2021年12月1日より、ドイツ・ベルリンにて『VALORANT』の世界大会「2021 VALORANT Champions Tour Champions」(以下、VCT Champions)が開催されます。2021年シーズンを締めくくる本大会に出場するのは、7つの地域から出場権を勝ち取った16チーム。日本からは「Crazy Raccoon」(以下、CR)が出場します。
CRは2021年5月にアイスランド・レイキャビクで行われた「VCT Masters Stage2」、9月にドイツ・ベルリンで行われた「VCT Masters Stage3」に出場しており、再び日本代表として世界の強豪チームとの戦いに挑みます。
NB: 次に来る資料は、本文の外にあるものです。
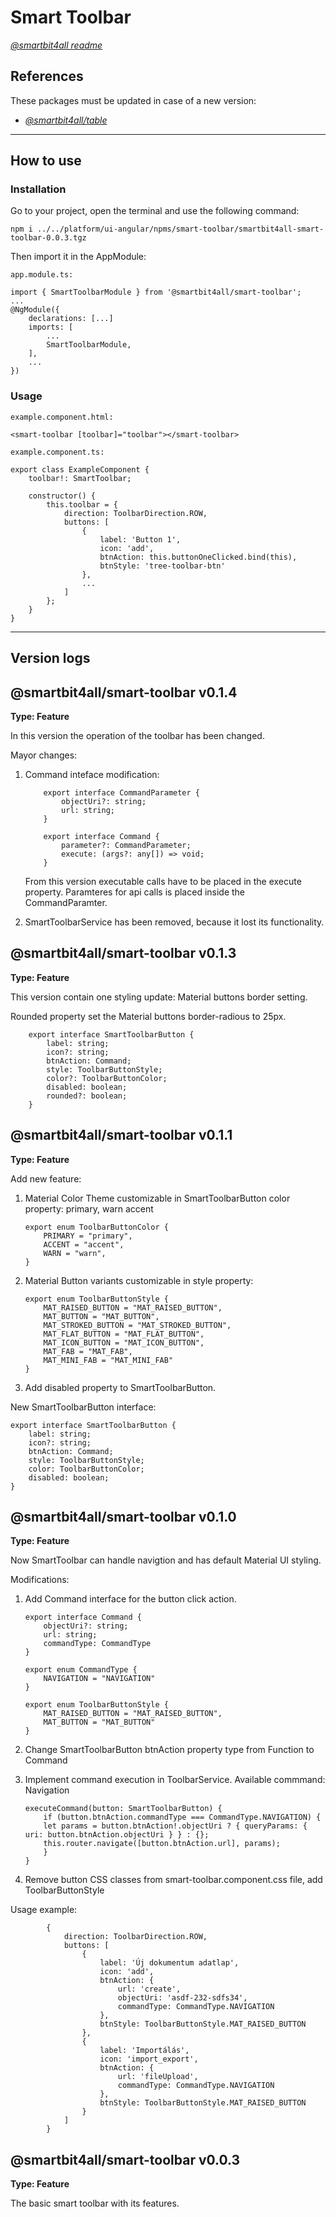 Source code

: # Smart Toolbar

[_@smartbit4all readme_](../../README.md)

## References

These packages must be updated in case of a new version:

-   [_@smartbit4all/table_](../smarttable/versionLogs.md)

---

## How to use

### Installation

Go to your project, open the terminal and use the following command:

    npm i ../../platform/ui-angular/npms/smart-toolbar/smartbit4all-smart-toolbar-0.0.3.tgz

Then import it in the AppModule:

`app.module.ts:`

    import { SmartToolbarModule } from '@smartbit4all/smart-toolbar';
    ...
    @NgModule({
        declarations: [...]
        imports: [
            ...
            SmartToolbarModule,
        ],
        ...
    })

### Usage

`example.component.html:`

    <smart-toolbar [toolbar]="toolbar"></smart-toolbar>

`example.component.ts:`

    export class ExampleComponent {
        toolbar!: SmartToolbar;

        constructor() {
            this.toolbar = {
                direction: ToolbarDirection.ROW,
                buttons: [
                    {
                        label: 'Button 1',
                        icon: 'add',
                        btnAction: this.buttonOneClicked.bind(this),
                        btnStyle: 'tree-toolbar-btn'
                    },
                    ...
                ]
            };
        }
    }

---

## Version logs

## @smartbit4all/smart-toolbar v0.1.4

**Type: Feature**

In this version the operation of the toolbar has been changed.

Mayor changes:

1.  Command inteface modification:

            export interface CommandParameter {
                objectUri?: string;
                url: string;
            }

            export interface Command {
                parameter?: CommandParameter;
                execute: (args?: any[]) => void;
            }

    From this version executable calls have to be placed in the execute property. Paramteres for api calls is placed inside the CommandParamter.

2.  SmartToolbarService has been removed, because it lost its functionality.

## @smartbit4all/smart-toolbar v0.1.3

**Type: Feature**

This version contain one styling update: Material buttons border setting.

Rounded property set the Material buttons border-radious to 25px.

        export interface SmartToolbarButton {
            label: string;
            icon?: string;
            btnAction: Command;
            style: ToolbarButtonStyle;
            color?: ToolbarButtonColor;
            disabled: boolean;
            rounded?: boolean;
        }

## @smartbit4all/smart-toolbar v0.1.1

**Type: Feature**

Add new feature:

1.  Material Color Theme customizable in SmartToolbarButton color property:
    primary, warn accent

        export enum ToolbarButtonColor {
            PRIMARY = "primary",
            ACCENT = "accent",
            WARN = "warn",
        }

2.  Material Button variants customizable in style property:

        export enum ToolbarButtonStyle {
            MAT_RAISED_BUTTON = "MAT_RAISED_BUTTON",
            MAT_BUTTON = "MAT_BUTTON",
            MAT_STROKED_BUTTON = "MAT_STROKED_BUTTON",
            MAT_FLAT_BUTTON = "MAT_FLAT_BUTTON",
            MAT_ICON_BUTTON = "MAT_ICON_BUTTON",
            MAT_FAB = "MAT_FAB",
            MAT_MINI_FAB = "MAT_MINI_FAB"
        }

3.  Add disabled property to SmartToolbarButton.

New SmartToolbarButton interface:

    export interface SmartToolbarButton {
        label: string;
        icon?: string;
        btnAction: Command;
        style: ToolbarButtonStyle;
        color: ToolbarButtonColor;
        disabled: boolean;
    }

## @smartbit4all/smart-toolbar v0.1.0

**Type: Feature**

Now SmartToolbar can handle navigtion and has default Material UI styling.

Modifications:

1.  Add Command interface for the button click action.

        export interface Command {
            objectUri?: string;
            url: string;
            commandType: CommandType
        }

        export enum CommandType {
            NAVIGATION = "NAVIGATION"
        }

        export enum ToolbarButtonStyle {
            MAT_RAISED_BUTTON = "MAT_RAISED_BUTTON",
            MAT_BUTTON = "MAT_BUTTON"
        }

2.  Change SmartToolbarButton btnAction property type from Function to Command
3.  Implement command execution in ToolbarService. Available commmand: Navigation

        executeCommand(button: SmartToolbarButton) {
            if (button.btnAction.commandType === CommandType.NAVIGATION) {
            let params = button.btnAction!.objectUri ? { queryParams: { uri: button.btnAction.objectUri } } : {};
            this.router.navigate([button.btnAction.url], params);
            }
        }

4.  Remove button CSS classes from smart-toolbar.component.css file, add ToolbarButtonStyle

Usage example:

            {
                direction: ToolbarDirection.ROW,
                buttons: [
                    {
                        label: 'Új dokumentum adatlap',
                        icon: 'add',
                        btnAction: {
                            url: 'create',
                            objectUri: 'asdf-232-sdfs34',
                            commandType: CommandType.NAVIGATION
                        },
                        btnStyle: ToolbarButtonStyle.MAT_RAISED_BUTTON
                    },
                    {
                        label: 'Importálás',
                        icon: 'import_export',
                        btnAction: {
                            url: 'fileUpload',
                            commandType: CommandType.NAVIGATION
                        },
                        btnStyle: ToolbarButtonStyle.MAT_RAISED_BUTTON
                    }
                ]
            }

## @smartbit4all/smart-toolbar v0.0.3

**Type: Feature**

The basic smart toolbar with its features.
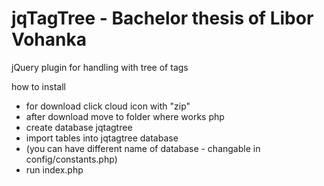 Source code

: jqTagTree - Bachelor thesis of Libor Vohanka
============================================

jQuery plugin for handling with tree of tags

how to install
- for download click cloud icon with "zip"
- after download move to folder where works php
- create database jqtagtree
- import tables into jqtagtree database
- (you can have different name of database - changable in config/constants.php)
- run index.php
今回は、ベルリンに到着したade選手とTwinklコーチに、オンラインでのインタビューを実施。これまでの国際大会での経験を踏まえ、「VCT Champions」に向けてどのような準備を行ってきたのかといった話を聞きました。
最重要課題だったコミュニケーション面を強化
――ベルリンでの前回大会を経て、「VCT Champions」に向けてどのような部分に注力して練習をしてきましたか?
ade:前回大会では、コミュニケーション面が最重要課題だったので、そこを意識して練習してきました。CRは日韓のプレイヤーがいるチームなので、日本語と韓国語でコミュニケーションエラーが起こってしまう場面があります。そこで、例えば「こういうときはこれ」という共通の合言葉を作って、スムーズなコミュニケーションを行えるように意識しています。
Twinkl:チームとしては、やはりコミュニケーションエラーが課題なので、そこを意識して練習しました。コミュニケーションを行っての連携などもですね。あとは、エージェントはどんな構成がいいかなどを、皆と話しながら準備してきました。
――チーム内で合言葉を作っているとのことですが、例えばどんな合言葉を設定しているか、明かせるものがあれば教えていただけますか?
Twinkl:基本的には、マップ内の名称などです。それから、スキルは合わせて使ったほうが強いじゃないですか。なので……これは言っても大丈夫ですかね。
ade:うーん、大会前なのでちょっと難しいかもしれないですね。くわしくは企業秘密ということで、ごめんなさい(笑)。
――わかりました(笑)。ほかにもコミュニケーションエラーへの対策として、取り組まれていることがあれば教えてください。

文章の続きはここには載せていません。